◆ WHAT THE EXERCISE ASKS ◆
Report all lines below with the word "into".

◆ AVAILABLE DATA ◆
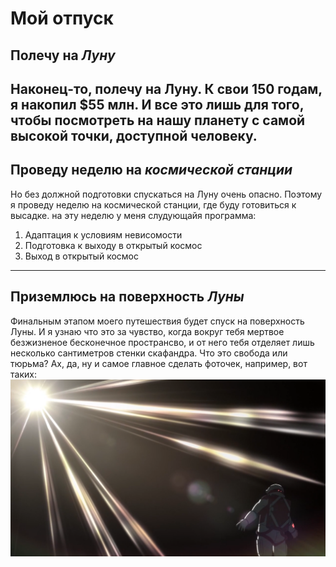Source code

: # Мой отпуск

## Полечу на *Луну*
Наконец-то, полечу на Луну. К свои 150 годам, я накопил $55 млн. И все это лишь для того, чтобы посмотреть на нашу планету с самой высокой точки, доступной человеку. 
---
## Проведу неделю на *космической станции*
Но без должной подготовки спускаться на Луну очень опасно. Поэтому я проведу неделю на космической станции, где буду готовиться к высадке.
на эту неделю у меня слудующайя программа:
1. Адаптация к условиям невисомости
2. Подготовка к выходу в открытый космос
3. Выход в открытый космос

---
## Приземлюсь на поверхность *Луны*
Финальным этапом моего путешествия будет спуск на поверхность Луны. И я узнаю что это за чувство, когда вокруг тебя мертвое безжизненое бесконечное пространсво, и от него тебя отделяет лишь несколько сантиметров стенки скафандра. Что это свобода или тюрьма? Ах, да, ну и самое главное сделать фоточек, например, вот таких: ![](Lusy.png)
==
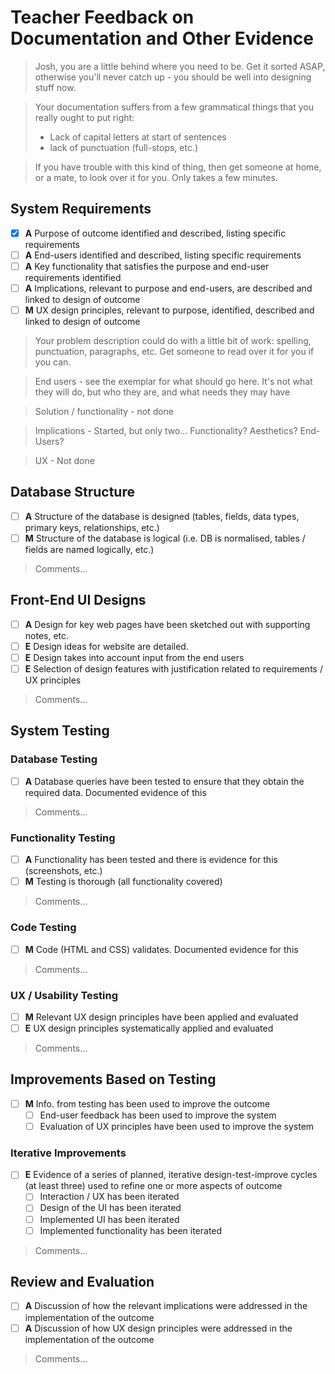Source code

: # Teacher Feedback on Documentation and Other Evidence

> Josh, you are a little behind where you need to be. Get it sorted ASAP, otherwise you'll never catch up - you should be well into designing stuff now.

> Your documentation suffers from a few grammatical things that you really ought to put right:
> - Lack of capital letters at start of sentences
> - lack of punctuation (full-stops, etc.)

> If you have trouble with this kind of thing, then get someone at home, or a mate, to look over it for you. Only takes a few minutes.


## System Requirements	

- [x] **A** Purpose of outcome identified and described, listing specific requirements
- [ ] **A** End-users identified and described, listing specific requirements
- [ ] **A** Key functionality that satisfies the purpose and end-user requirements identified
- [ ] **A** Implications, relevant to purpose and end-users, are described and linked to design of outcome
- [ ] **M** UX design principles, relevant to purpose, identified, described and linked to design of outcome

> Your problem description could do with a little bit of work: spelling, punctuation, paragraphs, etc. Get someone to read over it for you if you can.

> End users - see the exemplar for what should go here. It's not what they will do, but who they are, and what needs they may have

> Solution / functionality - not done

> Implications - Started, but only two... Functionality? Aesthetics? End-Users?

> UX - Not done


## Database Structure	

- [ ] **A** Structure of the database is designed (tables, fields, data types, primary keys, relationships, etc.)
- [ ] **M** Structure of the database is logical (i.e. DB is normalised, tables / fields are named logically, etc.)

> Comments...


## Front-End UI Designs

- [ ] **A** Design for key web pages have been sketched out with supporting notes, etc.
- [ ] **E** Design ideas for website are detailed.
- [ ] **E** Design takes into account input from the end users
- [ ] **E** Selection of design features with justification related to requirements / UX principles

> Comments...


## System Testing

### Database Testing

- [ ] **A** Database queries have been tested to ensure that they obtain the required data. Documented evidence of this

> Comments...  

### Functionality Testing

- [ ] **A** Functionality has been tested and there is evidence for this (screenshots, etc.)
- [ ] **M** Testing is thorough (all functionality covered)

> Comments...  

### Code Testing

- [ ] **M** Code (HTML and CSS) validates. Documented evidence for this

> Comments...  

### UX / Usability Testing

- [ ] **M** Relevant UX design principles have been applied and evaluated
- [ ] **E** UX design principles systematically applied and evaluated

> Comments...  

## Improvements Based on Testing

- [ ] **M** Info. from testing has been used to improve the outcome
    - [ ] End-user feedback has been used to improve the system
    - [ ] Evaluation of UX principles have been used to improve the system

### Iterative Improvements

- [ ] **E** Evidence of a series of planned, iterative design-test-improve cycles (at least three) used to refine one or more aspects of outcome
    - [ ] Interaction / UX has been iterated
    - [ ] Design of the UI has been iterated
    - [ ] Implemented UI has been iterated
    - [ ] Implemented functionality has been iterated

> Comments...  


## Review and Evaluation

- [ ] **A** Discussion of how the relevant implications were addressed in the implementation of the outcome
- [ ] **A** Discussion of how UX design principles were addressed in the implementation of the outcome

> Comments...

◆ YOUR RESPONSE ◆
> Josh, you are a little behind where you need to be. Get it sorted ASAP, otherwise you'll never catch up - you should be well into designing stuff now.
- [ ] **E** Design takes into account input from the end users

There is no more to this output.